The Wrexham and Denbigh Weekly Advertiser (established in March 1854) was a weekly English language newspaper in Wales.

It contained local news and information from north-east Wales and the border area. Although it claimed no political allegiance, it supported the Liberal party.
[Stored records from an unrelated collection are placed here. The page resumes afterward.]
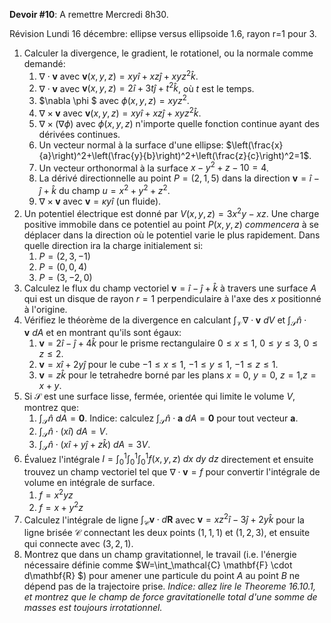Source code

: **Devoir #10**: A remettre Mercredi 8h30.

Révision Lundi 16 décembre: ellipse versus ellipsoide 1.6, rayon r=1 pour 3.

1. Calculer la divergence, le gradient, le rotationel, ou la normale comme demandé:
   1. $\nabla \cdot \mathbf{v}$ avec $\mathbf{v}(x,y,z) = xy \hat{i} + xz \hat{j} + xyz^2 \hat{k}$. 
   2. $\nabla \cdot \mathbf{v}$ avec $\mathbf{v}(x,y,z) = 2 \hat{i} + 3t \hat{j} + t^2 \hat{k}$, où $t$ est le temps.
   3. $\nabla \phi $ avec $\phi(x,y,z) = xyz^2$. 
   4. $\nabla \times \mathbf{v}$ avec $\mathbf{v}(x,y,z) = xy \hat{i} + xz \hat{j} + xyz^2 \hat{k}$. 
   5. $\nabla \times (\nabla \phi)$ avec $\phi(x,y,z)$ n'importe quelle fonction continue ayant des dérivées continues.
   6. Un vecteur normal  à la surface d'une ellipse: $\left(\frac{x}{a}\right)^2+\left(\frac{y}{b}\right)^2+\left(\frac{z}{c}\right)^2=1$.
   7. Un vecteur orthonormal à la surface $x-y^2+z - 10 = 4$.
   8. La dérivé directionnelle au point $P=(2,1,5)$ dans la direction $\mathbf{v}=\hat{i}-\hat{j}+\hat{k}$ du champ $u=x^2+y^2+z^2$.
   9. $\nabla \times \mathbf{v}$  avec $\mathbf{v}= \kappa y \hat{i}$ (un fluide).
2. Un potentiel électrique est donné par $V(x,y,z) = 3x^2y-xz$. Une charge positive immobile dans ce potentiel au point $P(x,y,z)$ *commencera* à se déplacer dans la direction où le potentiel varie le plus rapidement.  Dans quelle direction ira la charge initialement si:
   1. $P=(2,3,-1)$
   2. $P=(0,0,4)$
   3. $P=(3,-2,0)$
3. Calculez le flux du champ vectoriel $\mathbf{v}=\hat{i}-\hat{j}+\hat{k}$ à travers une surface $A$ qui est un disque de rayon $r=1$ perpendiculaire à l'axe des $x$ positionné à l'origine.
4. Vérifiez le théorème de la divergence en calculant $\int_\mathcal{V}\nabla \cdot \mathbf{v}\ dV$ et $\int_\mathcal{S} \hat{n} \cdot \mathbf{v}\ dA$ et en montrant qu'ils sont égaux:
   1. $\mathbf{v}=2\hat{i}-\hat{j}+4\hat{k}$ pour le prisme rectangulaire $0\le x \le 1$, $0\le y \le 3$, $0\le z \le 2$.
   2. $\mathbf{v}=x\hat{i}+2y\hat{j}$ pour le cube $-1\le x \le 1$, $-1\le y \le 1$, $-1\le z \le 1$.
   3. $\mathbf{v}=z\hat{k}$ pour le tetrahedre borné par les plans $x=0$, $y=0$, $z=1$,$z=x+y$.
5. Si $\mathcal{S}$ est une surface lisse, fermée, orientée qui limite le volume $V$, montrez que:
   1. $\int_\mathcal{S} \hat{n}\ dA = \mathbf{0}$. Indice: calculez $\int_\mathcal{S} \hat{n} \cdot \mathbf{a}\ dA = \mathbf{0}$ pour tout vecteur $\mathbf{a}$.
   2. $\int_\mathcal{S} \hat{n} \cdot (x\hat{i})\ dA = V$. 
   3. $\int_\mathcal{S} \hat{n} \cdot (x\hat{i}+y\hat{j}+z\hat{k})\ dA = 3V$.
6. Évaluez  l'intégrale $I = \int_0^1 \int_0^1 \int_0^1 f(x,y,z)\ dx\ dy\ dz$ directement et ensuite trouvez un champ vectoriel tel que $\nabla \cdot \mathbf{v} = f$ pour convertir l'intégrale de volume en intégrale de surface.
   1. $f=x^2yz$
   2. $f=x+y^2z$
7. Calculez l'intégrale de ligne $\int_\mathcal{C} \mathbf{v} \cdot d\mathbf{R}$ avec $\mathbf{v} = xz^2 \hat{i}-3\hat{j}+2y\hat{k}$ pour la ligne brisée $\mathcal{C}$ connectant les deux points $(1,1,1)$ et $(1,2,3)$, et ensuite qui connecte avec $(3,2,1)$.
8. Montrez que dans un champ gravitationnel, le travail (i.e. l'énergie nécessaire définie comme $W=\int_\mathcal{C} \mathbf{F} \cdot d\mathbf{R} $) pour amener une particule du point $A$ au point $B$ ne dépend pas de la trajectoire prise. *Indice: allez lire le Theoreme 16.10.1, et montrez que le champ de force gravitationelle total d'une somme de masses est toujours irrotationnel.*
It was published by George Bayley.

The Wrexham and Denbigh Weekly Advertiser was a successor to the fortnightly Wrexham Advertiser (1850-1854) and the monthly Wrexham Registrar (1848–49).

The first issue appeared on Saturday 11 March 1854 with the title Wrexham and Denbigh Weekly Advertiser, and Cheshire, Shropshire, Denbighshire, Flintshire, and North Wales Chronicle. it was a four-page broadsheet, priced 2d., 3d. if stamped.

The title changed from the Wrexham and Denbigh Weekly Advertiser to the Wrexham and Denbighshire Weekly Advertiser on 2 February 1856. In February 1863 it became the Wrexham Advertiser and Denbighshire, Cheshire, Shropshire and North Wales Register.

Circulation

1857 - 550 copies per week

1859 - 2,000 copies per week

Rivals

The Wrexham and Denbigh Weekly Advertiser had a rival in the Conservative-supporting Wrexham Albion (1854), later the Wrexhamite (1855-1857).